Records provided
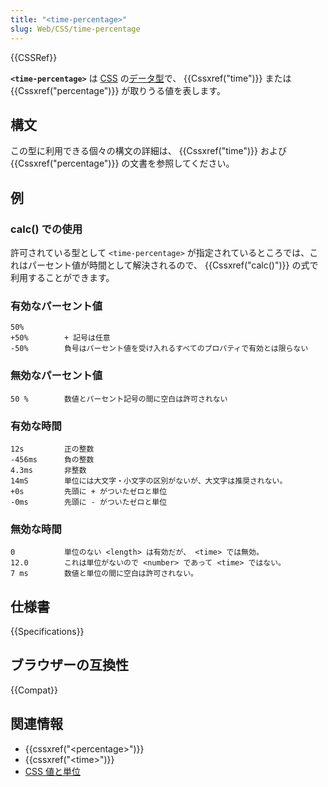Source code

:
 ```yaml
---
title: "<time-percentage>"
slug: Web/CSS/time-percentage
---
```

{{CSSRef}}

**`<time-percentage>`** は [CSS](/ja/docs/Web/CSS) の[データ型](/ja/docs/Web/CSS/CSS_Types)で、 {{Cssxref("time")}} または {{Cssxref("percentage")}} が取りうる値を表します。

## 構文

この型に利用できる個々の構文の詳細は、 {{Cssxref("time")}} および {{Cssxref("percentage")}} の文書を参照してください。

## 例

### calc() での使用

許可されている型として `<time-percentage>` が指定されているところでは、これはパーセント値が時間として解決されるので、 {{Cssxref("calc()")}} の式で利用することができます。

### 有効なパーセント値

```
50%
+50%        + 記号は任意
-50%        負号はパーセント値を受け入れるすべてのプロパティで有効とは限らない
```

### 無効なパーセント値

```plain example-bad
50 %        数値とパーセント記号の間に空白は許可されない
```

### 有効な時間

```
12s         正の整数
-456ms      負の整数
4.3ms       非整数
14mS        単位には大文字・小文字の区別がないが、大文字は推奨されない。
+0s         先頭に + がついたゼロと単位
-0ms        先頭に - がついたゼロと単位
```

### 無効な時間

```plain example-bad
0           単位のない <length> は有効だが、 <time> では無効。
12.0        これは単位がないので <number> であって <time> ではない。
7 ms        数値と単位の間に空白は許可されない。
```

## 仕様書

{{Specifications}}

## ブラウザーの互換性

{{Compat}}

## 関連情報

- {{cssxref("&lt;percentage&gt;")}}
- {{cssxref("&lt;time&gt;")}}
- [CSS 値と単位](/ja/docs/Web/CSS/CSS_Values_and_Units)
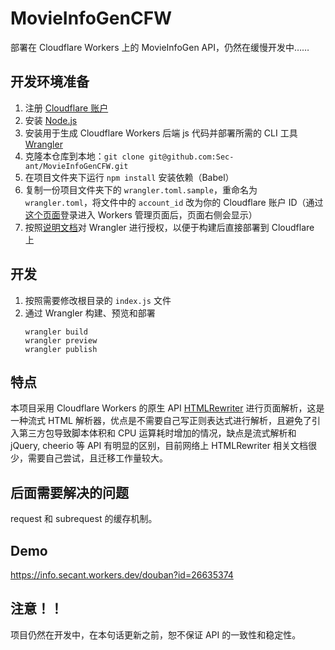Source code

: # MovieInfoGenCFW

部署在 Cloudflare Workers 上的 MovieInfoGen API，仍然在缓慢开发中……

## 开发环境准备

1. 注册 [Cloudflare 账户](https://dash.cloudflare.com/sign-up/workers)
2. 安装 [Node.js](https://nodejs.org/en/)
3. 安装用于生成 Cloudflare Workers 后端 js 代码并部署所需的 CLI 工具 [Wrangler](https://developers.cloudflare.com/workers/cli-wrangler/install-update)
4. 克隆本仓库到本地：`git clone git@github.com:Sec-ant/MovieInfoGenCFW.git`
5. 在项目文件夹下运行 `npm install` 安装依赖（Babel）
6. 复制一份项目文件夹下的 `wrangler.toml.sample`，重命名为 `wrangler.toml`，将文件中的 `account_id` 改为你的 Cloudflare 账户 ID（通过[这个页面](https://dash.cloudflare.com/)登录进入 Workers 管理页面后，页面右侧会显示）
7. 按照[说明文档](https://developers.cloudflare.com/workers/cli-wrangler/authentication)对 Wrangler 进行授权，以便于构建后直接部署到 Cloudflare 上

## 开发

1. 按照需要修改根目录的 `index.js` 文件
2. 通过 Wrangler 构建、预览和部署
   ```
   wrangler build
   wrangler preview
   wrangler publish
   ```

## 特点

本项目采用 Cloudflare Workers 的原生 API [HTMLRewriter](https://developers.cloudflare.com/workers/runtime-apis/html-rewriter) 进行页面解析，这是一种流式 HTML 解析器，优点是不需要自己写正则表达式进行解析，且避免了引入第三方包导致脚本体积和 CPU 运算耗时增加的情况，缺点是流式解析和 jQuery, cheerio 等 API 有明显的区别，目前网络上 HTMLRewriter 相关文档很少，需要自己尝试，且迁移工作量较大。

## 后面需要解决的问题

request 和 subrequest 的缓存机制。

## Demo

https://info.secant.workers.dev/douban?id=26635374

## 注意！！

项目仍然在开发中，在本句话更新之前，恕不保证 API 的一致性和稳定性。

The task
In the listing above, find the lines holding the word "docs" and copy them.

Answer below
**`<time-percentage>`** は [CSS](/ja/docs/Web/CSS) の[データ型](/ja/docs/Web/CSS/CSS_Types)で、 {{Cssxref("time")}} または {{Cssxref("percentage")}} が取りうる値を表します。
- [CSS 値と単位](/ja/docs/Web/CSS/CSS_Values_and_Units)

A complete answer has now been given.